In a fingerprint analysis, evidence of Zschäpe's DNA is said to have been found on newspaper articles about the bomb attack in Cologne and the murder of Habil Kilic. In addition, Zschäpe is accused of having set fire to the group's apartment in Zwickau on 4 November 2012, hereby having rendered herself liable for prosecution for the attempted murder of a neighbour and two craftsmen as well as for particularly serious arson.

The department of public prosecution in Zwickau also investigated her because child pornography had been found on her computer. However, this investigation was said to have been closed, since the penalty for this would be of "no significant weight" in comparison to the penalty for the actions of which she had already been accused.

In February 2013, Annerose Zschäpe told Focus that she thought her daughter was being prejudged and that her position was not being considered objectively. She said that part of a statement she had made to police was misrepresented in the press or taken out of context. She said there was a lot she would like to see put straight, but she did not want to say more before the trial commenced.

==NSU trial==

The trial started on 6 May 2013 before a division of the Higher Regional Court in Munich dealing with state security cases. According to the code of criminal procedure, the trial was required to take place in one of the federal states in which one of the crime scenes of the NSU is located. Five of the nine murders of immigrants took place in Bavaria. Zschäpe was defended by Wolfgang Heer (Cologne), Wolfgang Stahl (Koblenz) and Anja Sturm (Berlin).

Zschäpe had been imprisoned in the prison in Cologne-Ossendorf, but has been moved to a prison in Munich. She refused examination by the court-designated psychologist Henning Sass. She was, however, evaluated by psychiatrist Joachim Bauer, who was commissioned by her defence team; Bauer diagnosed her with dependent personality disorder, which defense-attorneys argued reduced her criminal liability.

Her defence counsel argued that Zschäpe could be accused of complicity in the NSU murders. In January 2013, the Higher Regional Court in Munich proposed to ease the conditions of Zschäpe's imprisonment because the NSU did not exist anymore and, therefore, support of the group by the imprisoned woman was no longer possible.

In December 2015, Zschäpe, the only surviving member, broke her silence after two and a half years and made a statement, denying that she had been a member of the NSU. Although she was involved with some of their members, she herself was not a member and disapproved of their actions. She apologized to the victims' families, saying that she felt morally guilty that she could not prevent the murders and bomb attacks carried out by Uwe Mundlos and Uwe Böhnhardt. Few took her apology seriously or accepted it. Bild ran a headline stating that: "Zschäpe's confession – nothing but excuses!" In September 2017, the prosecutors demanded that life imprisonment is to be imposed on Zschäpe as punishment for her crimes.

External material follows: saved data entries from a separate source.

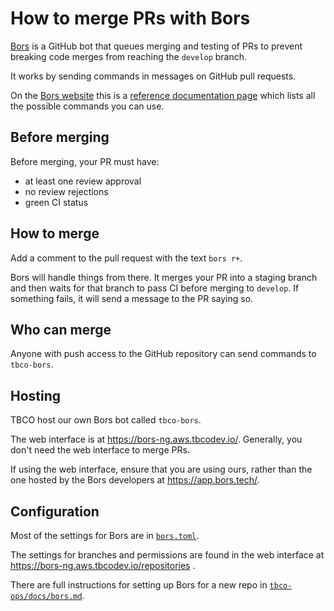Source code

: # How to merge PRs with Bors

[Bors](https://bors.tech/) is a GitHub bot that queues merging and
testing of PRs to prevent breaking code merges from reaching the
`develop` branch.

It works by sending commands in messages on GitHub pull requests.

On the [Bors website](https://bors.tech/) this is a [reference
documentation page](https://bors.tech/documentation/) which lists all
the possible commands you can use.

## Before merging

Before merging, your PR must have:

- at least one review approval
- no review rejections
- green CI status

## How to merge

Add a comment to the pull request with the text `bors r+`.

Bors will handle things from there. It merges your PR into a staging
branch and then waits for that branch to pass CI before merging to
`develop`. If something fails, it will send a message to the PR saying
so.

## Who can merge

Anyone with push access to the GitHub repository can send commands to
`tbco-bors`.

## Hosting

TBCO host our own Bors bot called `tbco-bors`.

The web interface is at https://bors-ng.aws.tbcodev.io/. Generally,
you don't need the web interface to merge PRs.

If using the web interface, ensure that you are using ours, rather
than the one hosted by the Bors developers at https://app.bors.tech/.

## Configuration

Most of the settings for Bors are in [`bors.toml`](./../../bors.toml).

The settings for branches and permissions are found in the web
interface at https://bors-ng.aws.tbcodev.io/repositories .

There are full instructions for setting up Bors for a new repo in
[`tbco-ops/docs/bors.md`](https://github.com/The-Blockchain-Company/tbco-ops/blob/master/docs/bors.md).
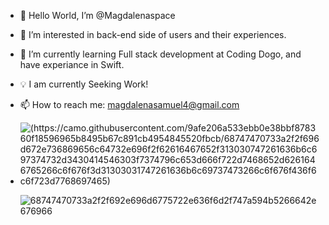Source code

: 

- 👋 Hello World, I’m @Magdalenaspace                                                                                                           
- 👀 I’m interested in back-end side of users and their experiences.
- 🤖 I’m currently learning Full stack development at Coding Dogo, and have experiance in Swift. 
- 💡 I am currently Seeking Work!
- 📫  How to reach me: magdalenasamuel4@gmail.com
- ![(https://camo.githubusercontent.com/9afe206a533ebb0e38bbf878360f18596965b8495b67c891cb4954845520fbcb/68747470733a2f2f696d672e736869656c64732e696f2f62616467652f313030747261636b6c697374732d3430414546303f7374796c653d666f722d7468652d6261646765266c6f676f3d31303031747261636b6c69737473266c6f676f436f6c6f723d7768697465)]({https://login.codingdojo.com/tracks})
                
  ![68747470733a2f2f692e696d6775722e636f6d2f747a594b5266642e676966](https://user-images.githubusercontent.com/96504344/208604448-dd97938e-5cfe-49e2-b838-c0b2150e0108.gif)

<!---
Magdalenaspace/Magdalenaspace is a ✨ special ✨ repository because its `README.md` (this file) appears on your GitHub profile.
You can click the Preview link to take a look at your changes.
--->

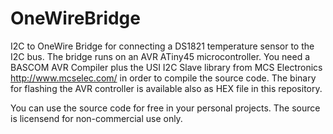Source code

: # OneWireBridge
I2C to OneWire Bridge for connecting a DS1821 temperature sensor to the I2C bus. The bridge runs on an AVR ATiny45
microcontroller. You need a BASCOM AVR Compiler plus the USI I2C Slave library from MCS Electronics http://www.mcselec.com/ 
in order to compile the source code. The binary for flashing the AVR controller is available also as HEX file in this repository.

You can use the source code for free in your personal projects. The source is licensend for non-commercial use only.
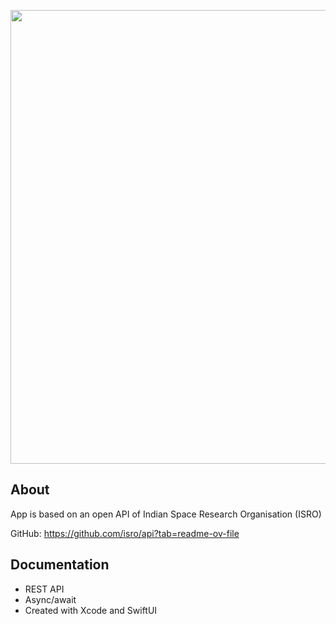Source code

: <p align="center">
<img src="https://i.ibb.co/xq4bms3/ISRO.png" width="726">
</p>


## About


App is based on an open API of Indian Space Research Organisation (ISRO)

GitHub: https://github.com/isro/api?tab=readme-ov-file


## Documentation


- REST API
- Async/await
- Created with Xcode and SwiftUI
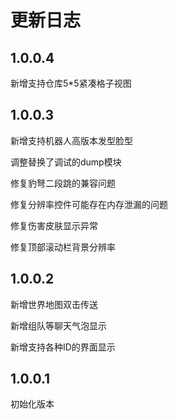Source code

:# 更新日志
## 1.0.0.4
新增支持仓库5*5紧凑格子视图

## 1.0.0.3
新增支持机器人高版本发型脸型

调整替换了调试的dump模块

修复豹弩二段跳的兼容问题

修复分辨率控件可能存在内存泄漏的问题

修复伤害皮肤显示异常

修复顶部滚动栏背景分辨率

## 1.0.0.2
新增世界地图双击传送

新增组队等聊天气泡显示

新增支持各种ID的界面显示

## 1.0.0.1
初始化版本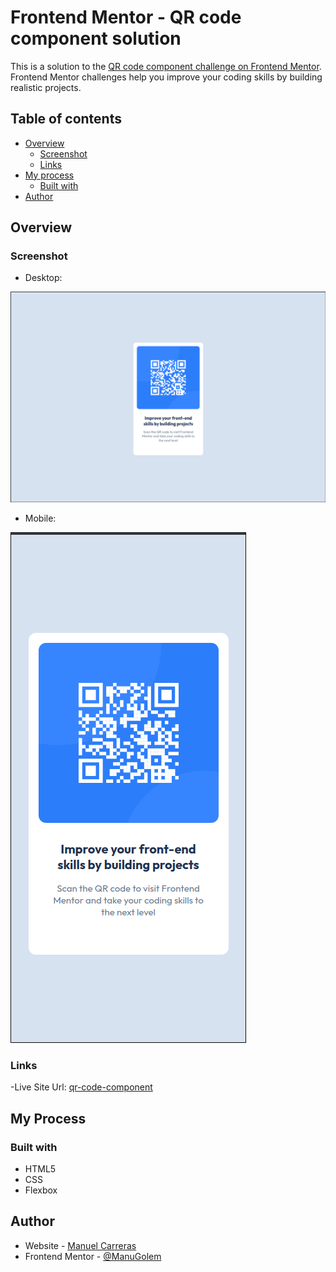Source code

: # Frontend Mentor - QR code component solution

This is a solution to the [QR code component challenge on Frontend Mentor](https://www.frontendmentor.io/challenges/qr-code-component-iux_sIO_H). Frontend Mentor challenges help you improve your coding skills by building realistic projects. 

## Table of contents

- [Overview](#overview)
  - [Screenshot](#screenshot)
  - [Links](#links)
- [My process](#my-process)
  - [Built with](#built-with)
- [Author](#author)

## Overview

### Screenshot
- Desktop:

![Img Desktop](/images/desktop.png)
- Mobile:

![Img Mobile](/images/mobile.png)

### Links
-Live Site Url: [qr-code-component](https://manugolem.github.io/qr-code-component/)
## My Process
### Built with
- HTML5
- CSS
- Flexbox
## Author
- Website - [Manuel Carreras](https://manuelcarreras.netlify.app/)
- Frontend Mentor - [@ManuGolem](https://www.frontendmentor.io/profile/ManuGolem)
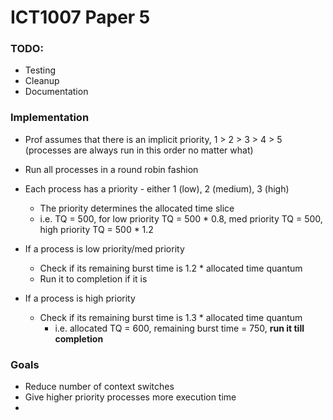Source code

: # ICT1007 Paper 5

### TODO:
- Testing
- Cleanup 
- Documentation



### Implementation

- Prof assumes that there is an implicit priority, 1 > 2 > 3 > 4 > 5 (processes are always run in this order no matter what)
- Run all processes in a round robin fashion
- Each process has a priority - either 1 (low), 2 (medium), 3 (high)
  - The priority determines the allocated time slice
  - i.e. TQ = 500, for low priority TQ = 500 * 0.8, med priority TQ = 500, high priority TQ = 500 * 1.2
  
- If a process is low priority/med priority
  - Check if its remaining burst time is 1.2 * allocated time quantum
  - Run it to completion if it is
- If a process is high priority
  - Check if its remaining burst time is 1.3 * allocated time quantum
    - i.e. allocated TQ = 600, remaining burst time = 750, **run it till completion**

### Goals
- Reduce number of context switches
- Give higher priority processes more execution time
- 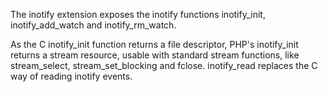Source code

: The inotify extension exposes the inotify functions <span
class="function">inotify\_init</span>, <span
class="function">inotify\_add\_watch</span> and <span
class="function">inotify\_rm\_watch</span>.

As the C <span class="function">inotify\_init</span> function returns a
file descriptor, PHP's <span class="function">inotify\_init</span>
returns a stream resource, usable with standard stream functions, like
<span class="function">stream\_select</span>, <span
class="function">stream\_set\_blocking</span> and <span
class="function">fclose</span>. <span
class="function">inotify\_read</span> replaces the C way of reading
inotify events.
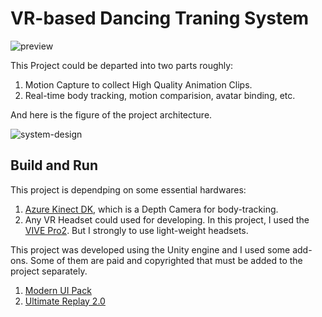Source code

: # VR-based Dancing Traning System
![preview](https://portfolio-elecfrog.vercel.app/_astro/scene-binding-avatar_9fBpo.webp)

This Project could be departed into two parts roughly:

1. Motion Capture to collect High Quality Animation Clips.
2. Real-time body tracking, motion comparision, avatar binding, etc.

And here is the figure of the project architecture.

![system-design](https://portfolio-elecfrog.vercel.app/images/projects/dance/system-design.png)

## Build and Run

This project is dependping on some essential hardwares:

1. [Azure Kinect DK](https://azure.microsoft.com/en-gb/products/kinect-dk), which is a Depth Camera for body-tracking.
2. Any VR Headset could used for developing. In this project, I used the [VIVE Pro2](https://www.vive.com/uk/product/vive-pro2/overview/). But I strongly to use light-weight headsets.

This project was developed using the Unity engine and I used some add-ons. Some of them are paid and copyrighted that must be added to the project separately.

1. [Modern UI Pack](https://assetstore.unity.com/packages/tools/gui/modern-ui-pack-201717)
2. [Ultimate Replay 2.0](https://assetstore.unity.com/packages/tools/camera/ultimate-replay-2-0-178602)
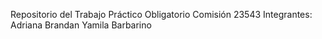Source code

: Repositorio del Trabajo Práctico Obligatorio
Comisión 23543
Integrantes:
    Adriana Brandan
    Yamila Barbarino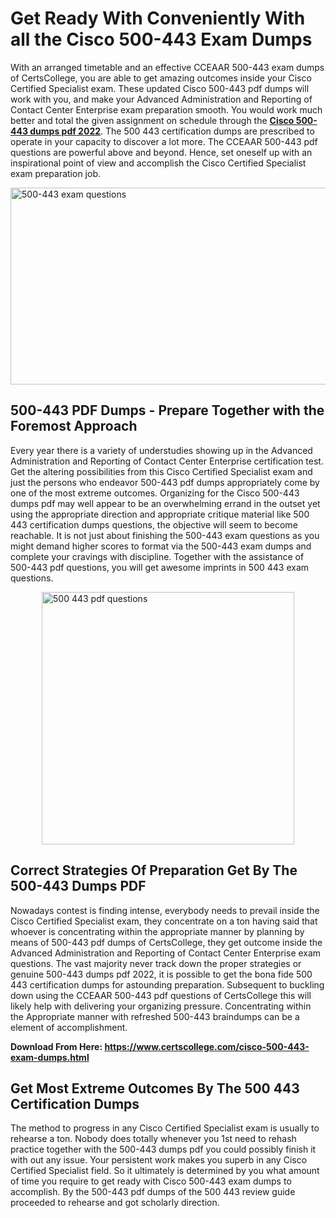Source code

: <h1><strong>Get Ready With Conveniently With all the Cisco 500-443 Exam Dumps&nbsp;</strong></h1>
<p><span style="font-weight: 400;">With an arranged timetable and an effective CCEAAR 500-443 exam dumps of CertsCollege, you are able to get amazing outcomes inside your Cisco Certified Specialist exam. These updated Cisco 500-443 pdf dumps will work with you, and make your Advanced Administration and Reporting of Contact Center Enterprise exam preparation smooth. You would work much better and total the given assignment on schedule through the <strong><a href="https://www.certscollege.com/cisco-500-443-exam-dumps.html">Cisco 500-443 dumps pdf 2022</a></strong>. The 500 443 certification dumps are prescribed to operate in your capacity to discover a lot more. The CCEAAR 500-443 pdf questions are powerful above and beyond. Hence, set oneself up with an inspirational point of view and accomplish the Cisco Certified Specialist exam preparation job.&nbsp;</span></p>
<p><span style="font-weight: 400;"><img style="display: block; margin-left: auto; margin-right: auto;" src="https://i.ibb.co/CPDK3ps/Yellow-and-Blue-Initiative-Blog-Banner.png" alt="500-443 exam questions" width="559" height="315" /></span></p>
<h2><strong>500-443 PDF Dumps - Prepare Together with the Foremost Approach</strong></h2>
<p><span style="font-weight: 400;">Every year there is a variety of understudies showing up in the Advanced Administration and Reporting of Contact Center Enterprise certification test. Get the altering possibilities from this Cisco Certified Specialist exam and just the persons who endeavor 500-443 pdf dumps appropriately come by one of the most extreme outcomes. Organizing for the Cisco 500-443 dumps pdf may well appear to be an overwhelming errand in the outset yet using the appropriate direction and appropriate critique material like 500 443 certification dumps questions, the objective will seem to become reachable. It is not just about finishing the 500-443 exam questions as you might demand higher scores to format via the 500-443 exam dumps and complete your cravings with discipline. Together with the assistance of 500-443 pdf questions, you will get awesome imprints in 500 443 exam questions.</span></p>
<p><span style="font-weight: 400;"><a href="https://tinyurl.com/4ut49rws"><img style="display: block; margin-left: auto; margin-right: auto;" src="https://i.ibb.co/9tMrhdY/Teacher-Appreciation-Invitation.png" alt="500 443 pdf questions " width="404" height="404" /></a></span></p>
<h2><strong>Correct Strategies Of Preparation Get By The 500-443 Dumps PDF</strong></h2>
<p><span style="font-weight: 400;">Nowadays contest is finding intense, everybody needs to prevail inside the Cisco Certified Specialist exam, they concentrate on a ton having said that whoever is concentrating within the appropriate manner by planning by means of 500-443 pdf dumps of CertsCollege, they get outcome inside the Advanced Administration and Reporting of Contact Center Enterprise exam questions. The vast majority never track down the proper strategies or genuine 500-443 dumps pdf 2022, it is possible to get the bona fide 500 443 certification dumps for astounding preparation. Subsequent to buckling down using the CCEAAR 500-443 pdf questions of CertsCollege this will likely help with delivering your organizing pressure. Concentrating within the Appropriate manner with refreshed 500-443 braindumps can be a element of accomplishment.</span></p>
<p><span style="font-weight: 400;"><strong>Download From Here: <a href="https://www.certscollege.com/cisco-500-443-exam-dumps.html">https://www.certscollege.com/cisco-500-443-exam-dumps.html</a></strong></span></p>
<h2><strong>Get Most Extreme Outcomes By The 500 443 Certification Dumps</strong></h2>
<p><span style="font-weight: 400;">The method to progress in any Cisco Certified Specialist exam is usually to rehearse a ton. Nobody does totally whenever you 1st need to rehash practice together with the 500-443 dumps pdf you could possibly finish it with out any issue. Your persistent work makes you superb in any Cisco Certified Specialist field. So it ultimately is determined by you what amount of time you require to get ready with Cisco 500-443 exam dumps to accomplish. By the 500-443 pdf dumps of the 500 443 review guide proceeded to rehearse and got scholarly direction.</span></p>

On 11 July 2018, Zschäpe was found guilty of ten counts of murder, membership in a terror organization, and arson, and sentenced to life imprisonment without ordinary parole. She appealed her sentence, and on 19 August 2021, the Federal Court of Justice upheld Beate's life sentence and rejected her appeal. In addition, the Court found that due to the gravity of her offences, she would not be eligible for parole after 15 years.

On 20 September 2021, Zschäpe's lawyers filed a complaint to the Federal Constitutional Court. They hope to obtain, inter alia, an oral hearing before the Federal Court of Justice that had been denied for the appeal there while the written procedure had precluded their being able to express themselves regarding the court's apparent divergence from established law by taking "an interest in the success of the crime" as sufficient for complicity. Beforehand, on 26 August 2021, her lawyers had presented the complaint to the Federal Court of Justice. It is necessary that all attempts at resolution be made in the lower courts before a case can go to the Federal Constitutional Court. On 22 September 2021, the Federal Court of Justice rejected the complaint, publishing the decision on 4 November 2021. The Federal Court of Justice stated that the complaint rested on a false interpretation of its appeal decision of 19 August 2021 that, it said, had laid clear both mens rea and actus reus.